Your objective ::
For this exercise, restate word for word only the lines from the first line of the data to the line containing "group is the group name, default is resol1".

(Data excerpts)
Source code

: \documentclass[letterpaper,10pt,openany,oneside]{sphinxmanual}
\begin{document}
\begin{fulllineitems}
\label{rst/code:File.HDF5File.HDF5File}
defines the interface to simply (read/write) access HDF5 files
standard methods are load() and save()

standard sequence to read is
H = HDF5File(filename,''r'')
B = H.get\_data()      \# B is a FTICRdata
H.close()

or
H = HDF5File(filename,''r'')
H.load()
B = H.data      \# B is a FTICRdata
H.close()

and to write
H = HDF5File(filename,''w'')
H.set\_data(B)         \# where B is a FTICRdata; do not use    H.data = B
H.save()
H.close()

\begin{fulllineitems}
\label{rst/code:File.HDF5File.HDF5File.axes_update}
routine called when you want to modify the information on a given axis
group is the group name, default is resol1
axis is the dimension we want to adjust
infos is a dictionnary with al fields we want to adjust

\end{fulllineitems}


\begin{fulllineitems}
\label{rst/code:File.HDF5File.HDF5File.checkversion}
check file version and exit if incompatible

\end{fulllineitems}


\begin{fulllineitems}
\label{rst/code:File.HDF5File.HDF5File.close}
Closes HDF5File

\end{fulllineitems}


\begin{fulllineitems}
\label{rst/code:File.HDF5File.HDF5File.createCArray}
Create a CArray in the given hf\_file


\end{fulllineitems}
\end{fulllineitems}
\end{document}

Solution to the exercise ::
Source code

: \documentclass[letterpaper,10pt,openany,oneside]{sphinxmanual}
\begin{document}
\begin{fulllineitems}
\label{rst/code:File.HDF5File.HDF5File}
defines the interface to simply (read/write) access HDF5 files
standard methods are load() and save()

standard sequence to read is
H = HDF5File(filename,''r'')
B = H.get\_data()      \# B is a FTICRdata
H.close()

or
H = HDF5File(filename,''r'')
H.load()
B = H.data      \# B is a FTICRdata
H.close()

and to write
H = HDF5File(filename,''w'')
H.set\_data(B)         \# where B is a FTICRdata; do not use    H.data = B
H.save()
H.close()

\begin{fulllineitems}
\label{rst/code:File.HDF5File.HDF5File.axes_update}
routine called when you want to modify the information on a given axis
group is the group name, default is resol1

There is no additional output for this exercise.